Keenan HITS Wunderkind!
By Lindsay Yandon June 10, 2013Fifteen-year-old Lillie Keenan and her horse Pumped Up Kicks won the $125,000 Purina Animal Nutrition Grand Prix at HITS Saugerties on June 8.
The event, presented by Zoetis, concluded three weeks of spring shows at HITS-on-the-Hudson with the only double clear of the day, mastering course designer Danny Foster’s track.
The pair started competing together at the start of the winter circuits in Florida this year and Sunday marked the first grand prix victory for both Keenan and the horse, owned by Chansonette Farm. “My horse does better the bigger and harder the course,” said Keenan, who hails from New York, New York. “The scope he has is unbelievable – I have yet to jump a fence where I feel like he is actually trying.”

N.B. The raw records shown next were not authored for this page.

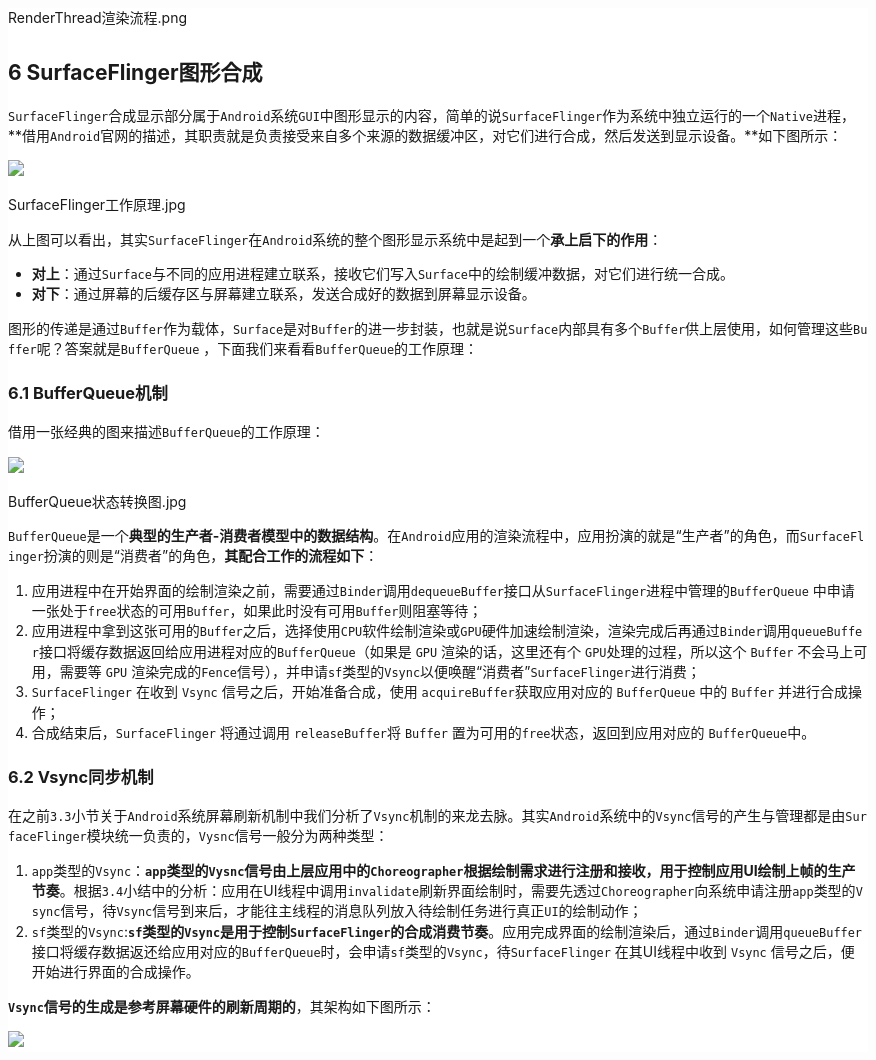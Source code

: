 RenderThread渲染流程.png

## 6 SurfaceFlinger图形合成

`SurfaceFlinger`合成显示部分属于`Android`系统`GUI`中图形显示的内容，简单的说`SurfaceFlinger`作为系统中独立运行的一个`Native`进程，**借用`Android`官网的描述，其职责就是负责接受来自多个来源的数据缓冲区，对它们进行合成，然后发送到显示设备。**如下图所示：  

![](https://upload-images.jianshu.io/upload_images/26874665-e7f57fd02b8effb1.jpg?imageMogr2/auto-orient/strip|imageView2/2/w/537/format/webp)

SurfaceFlinger工作原理.jpg

  
从上图可以看出，其实`SurfaceFlinger`在`Android`系统的整个图形显示系统中是起到一个**承上启下的作用**：

- **对上**：通过`Surface`与不同的应用进程建立联系，接收它们写入`Surface`中的绘制缓冲数据，对它们进行统一合成。
- **对下**：通过屏幕的后缓存区与屏幕建立联系，发送合成好的数据到屏幕显示设备。

图形的传递是通过`Buffer`作为载体，`Surface`是对`Buffer`的进一步封装，也就是说`Surface`内部具有多个`Buffer`供上层使用，如何管理这些`Buffer`呢？答案就是`BufferQueue` ，下面我们来看看`BufferQueue`的工作原理：

### 6.1 BufferQueue机制

借用一张经典的图来描述`BufferQueue`的工作原理：  

![](https://upload-images.jianshu.io/upload_images/26874665-23d55ad35fecf5dd.jpg?imageMogr2/auto-orient/strip|imageView2/2/w/481/format/webp)

BufferQueue状态转换图.jpg

  
`BufferQueue`是一个**典型的生产者-消费者模型中的数据结构**。在`Android`应用的渲染流程中，应用扮演的就是“生产者”的角色，而`SurfaceFlinger`扮演的则是“消费者”的角色，**其配合工作的流程如下**：

1. 应用进程中在开始界面的绘制渲染之前，需要通过`Binder`调用`dequeueBuffer`接口从`SurfaceFlinger`进程中管理的`BufferQueue` 中申请一张处于`free`状态的可用`Buffer`，如果此时没有可用`Buffer`则阻塞等待；
2. 应用进程中拿到这张可用的`Buffer`之后，选择使用`CPU`软件绘制渲染或`GPU`硬件加速绘制渲染，渲染完成后再通过`Binder`调用`queueBuffer`接口将缓存数据返回给应用进程对应的`BufferQueue`（如果是 `GPU` 渲染的话，这里还有个 `GPU`处理的过程，所以这个 `Buffer` 不会马上可用，需要等 `GPU` 渲染完成的`Fence`信号），并申请`sf`类型的`Vsync`以便唤醒“消费者”`SurfaceFlinger`进行消费；
3. `SurfaceFlinger` 在收到 `Vsync` 信号之后，开始准备合成，使用 `acquireBuffer`获取应用对应的 `BufferQueue` 中的 `Buffer` 并进行合成操作；
4. 合成结束后，`SurfaceFlinger` 将通过调用 `releaseBuffer`将 `Buffer` 置为可用的`free`状态，返回到应用对应的 `BufferQueue`中。

### 6.2 Vsync同步机制

在之前`3.3`小节关于`Android`系统屏幕刷新机制中我们分析了`Vsync`机制的来龙去脉。其实`Android`系统中的`Vsync`信号的产生与管理都是由`SurfaceFlinger`模块统一负责的，`Vysnc`信号一般分为两种类型：

1. `app`类型的`Vsync`：**`app`类型的`Vysnc`信号由上层应用中的`Choreographer`根据绘制需求进行注册和接收，用于控制应用UI绘制上帧的生产节奏**。根据`3.4`小结中的分析：应用在UI线程中调用`invalidate`刷新界面绘制时，需要先透过`Choreographer`向系统申请注册`app`类型的`Vsync`信号，待`Vsync`信号到来后，才能往主线程的消息队列放入待绘制任务进行真正`UI`的绘制动作；
2. `sf`类型的`Vsync`:**`sf`类型的`Vsync`是用于控制`SurfaceFlinger`的合成消费节奏**。应用完成界面的绘制渲染后，通过`Binder`调用`queueBuffer`接口将缓存数据返还给应用对应的`BufferQueue`时，会申请`sf`类型的`Vsync`，待`SurfaceFlinger` 在其UI线程中收到 `Vsync` 信号之后，便开始进行界面的合成操作。

**`Vsync`信号的生成是参考屏幕硬件的刷新周期的**，其架构如下图所示：  

![](https://upload-images.jianshu.io/upload_images/26874665-04b831a664ca42a5.png?imageMogr2/auto-orient/strip|imageView2/2/w/582/format/webp)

Foster of Milton, Ontario, set a 14-obstacle course with 17 jumping efforts in the first round. The first four riders picked up faults before Laura Chapot of Neshanic Station, NJ, rode Quointreau Un Prince, owned by herself and McLain Ward, to a clear round. She was joined by four more over the course of the 26-horse order with the likes of Jimmy Torano, Margie Engle, Patty Stovel and Keenan capping a five-horse jump-off.

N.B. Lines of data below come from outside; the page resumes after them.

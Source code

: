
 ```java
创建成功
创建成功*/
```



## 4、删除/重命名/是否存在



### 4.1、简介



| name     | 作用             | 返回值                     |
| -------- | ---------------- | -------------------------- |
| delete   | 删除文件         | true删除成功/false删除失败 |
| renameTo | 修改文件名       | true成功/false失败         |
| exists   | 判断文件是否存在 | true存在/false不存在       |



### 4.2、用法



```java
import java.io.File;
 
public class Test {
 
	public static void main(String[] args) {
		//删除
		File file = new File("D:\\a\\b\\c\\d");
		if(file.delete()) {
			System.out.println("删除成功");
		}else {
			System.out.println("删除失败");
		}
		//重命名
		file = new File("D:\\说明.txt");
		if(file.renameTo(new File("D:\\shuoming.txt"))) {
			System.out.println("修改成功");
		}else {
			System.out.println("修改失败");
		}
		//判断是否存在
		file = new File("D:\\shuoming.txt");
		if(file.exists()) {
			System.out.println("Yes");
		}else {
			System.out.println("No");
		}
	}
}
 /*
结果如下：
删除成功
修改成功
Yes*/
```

Not shy to give credit where credit is due, Keenan was grateful to her trainer Andre Dignelli and the crew at Heritage Farm for preparing for grand prix competition the horse she affectionately calls “Kicks.” “I bought him to show in the High Junior Jumpers, but after showing in a handful of grand prix over the last few months, he has really stepped up and hasn’t put a foot wrong yet.”

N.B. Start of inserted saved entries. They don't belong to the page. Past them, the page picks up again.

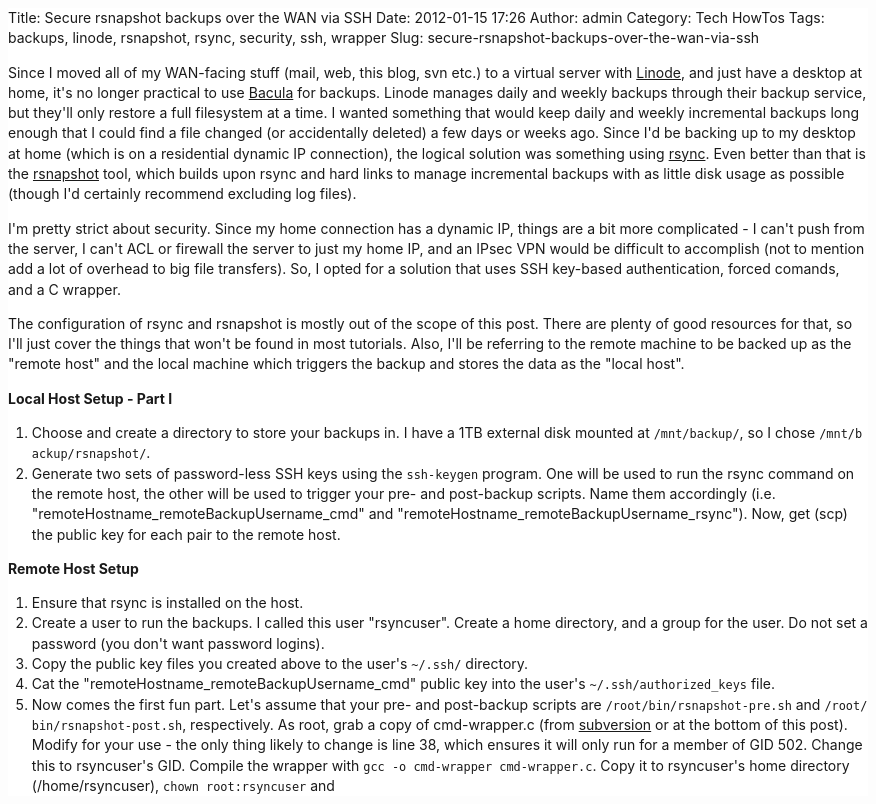 Title: Secure rsnapshot backups over the WAN via SSH
Date: 2012-01-15 17:26
Author: admin
Category: Tech HowTos
Tags: backups, linode, rsnapshot, rsync, security, ssh, wrapper
Slug: secure-rsnapshot-backups-over-the-wan-via-ssh

Since I moved all of my WAN-facing stuff (mail, web, this blog, svn
etc.) to a virtual server with [Linode][], and just have a desktop at
home, it's no longer practical to use [Bacula][] for backups. Linode
manages daily and weekly backups through their backup service, but
they'll only restore a full filesystem at a time. I wanted something
that would keep daily and weekly incremental backups long enough that I
could find a file changed (or accidentally deleted) a few days or weeks
ago. Since I'd be backing up to my desktop at home (which is on a
residential dynamic IP connection), the logical solution was something
using [rsync][]. Even better than that is the [rsnapshot][] tool, which
builds upon rsync and hard links to manage incremental backups with as
little disk usage as possible (though I'd certainly recommend excluding
log files).

I'm pretty strict about security. Since my home connection has a dynamic
IP, things are a bit more complicated - I can't push from the server, I
can't ACL or firewall the server to just my home IP, and an IPsec VPN
would be difficult to accomplish (not to mention add a lot of overhead
to big file transfers). So, I opted for a solution that uses SSH
key-based authentication, forced comands, and a C wrapper.

The configuration of rsync and rsnapshot is mostly out of the scope of
this post. There are plenty of good resources for that, so I'll just
cover the things that won't be found in most tutorials. Also, I'll be
referring to the remote machine to be backed up as the "remote host" and
the local machine which triggers the backup and stores the data as the
"local host".

**Local Host Setup - Part I**

1.  Choose and create a directory to store your backups in. I have a 1TB
    external disk mounted at `/mnt/backup/`, so I chose
    `/mnt/backup/rsnapshot/`.
2.  Generate two sets of password-less SSH keys using the `ssh-keygen`
    program. One will be used to run the rsync command on the remote
    host, the other will be used to trigger your pre- and post-backup
    scripts. Name them accordingly (i.e.
    "remoteHostname\_remoteBackupUsername\_cmd" and
    "remoteHostname\_remoteBackupUsername\_rsync"). Now, get (scp) the
    public key for each pair to the remote host.

**Remote Host Setup**

1.  Ensure that rsync is installed on the host.
2.  Create a user to run the backups. I called this user "rsyncuser".
    Create a home directory, and a group for the user. Do not set a
    password (you don't want password logins).
3.  Copy the public key files you created above to the user's `~/.ssh/`
    directory.
4.  Cat the "remoteHostname\_remoteBackupUsername\_cmd" public key into
    the user's `~/.ssh/authorized_keys` file.
5.  Now comes the first fun part. Let's assume that your pre- and
    post-backup scripts are `/root/bin/rsnapshot-pre.sh` and
    `/root/bin/rsnapshot-post.sh`, respectively. As root, grab a copy of
    cmd-wrapper.c (from [subversion][] or at the bottom of this post).
    Modify for your use - the only thing likely to change is line 38,
    which ensures it will only run for a member of GID 502. Change this
    to rsyncuser's GID. Compile the wrapper with
    `gcc -o cmd-wrapper cmd-wrapper.c`. Copy it to rsyncuser's home
    directory (/home/rsyncuser), `chown root:rsyncuser` and

  [Linode]: http://www.linode.com
  [Bacula]: http://www.bacula.org/
  [rsync]: http://rsync.samba.org/
  [rsnapshot]: http://rsnapshot.org/
  [subversion]: http://svn.jasonantman.com/misc-scripts/cmd-wrapper.c
  [O'Reilly's SSH: The Definitive Guide]: http://oreilly.com/catalog/sshtdg/chapter/ch08.html
  [1]: http://svn.jasonantman.com/misc-scripts/rsync-wrapper.c
  [print-cmd.sh]: http://svn.jasonantman.com/misc-scripts/print-cmd.sh
  [Nagios Check Plugin for Rsnapshot Backups]: /2012/02/nagios-check-plugin-for-rsnapshot-backups/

Pumped Up Kicks, a 10-year-old German-bred gelding may have been one of the younger and smaller horses in the field, standing at barely 16.1 hands, but he had his legs up in the jump-off. “He’s a special horse,” Keenan added. “I am new to these classes and we never thought this was where he would excel, so I kind of feel like I am growing up with him.”
In the jump-off, Chapot returned first but saw trouble at the second jump of a double combination at the sixth fence of the track and picked up four faults for a refusal and ten time faults.
Torano of SW Ranches, Florida and Marley Goodman’s Blue Sky Van de Olmenhoeve had been the second clear in the first round and returned to catch a rail at the same double combination for four faults and a final time of 45.91 seconds. Engle of Wellington, Florida and Royce, owned by Elm Rock Partners, LLC, returned third and posted the fastest jump-off round in 43.21 seconds, but collected four faults from a rail at the second fence in the course.
Stovel of Chester Springs, Pennsylvania and her own Carigor Z were on their way to a clear round and the win before a heartbreak rail at the last fence of the jump-off came down and gave her four faults in a time of 45.06 seconds.
“I entered the ring while Patty was still jumping and she was having an effortless jump-off. I thought there was no way she was going to have any rails, but she just got unlucky at the final fence,” said Keenan who entered the ring last and erred on the side of caution, taking her time with a clear round as her top priority. “I knew that if I had a rail I was going to be one of slower times, but I had to take the chance – we had a plan for every fence and I knew that I had to stick to that plan.”
Her plan worked and she jumped to a clear effort in a time of 51.87 seconds for the win. With this rich Zoetis $1 Million Grand Prix qualifier under her belt, Keenan says participating in that high-profile final in September is now possibility for her. “It’s the ultimate goal and is always in the back of my mind, but I don’t want to get too excited about it,” she said with a smile. “He can definitely jump it, but I am just going to keep doing what I am doing and see what happens.”
Competition will return to HITS-on-the-Hudson July 17 – August 4 for the three more weeks of top-notch competition.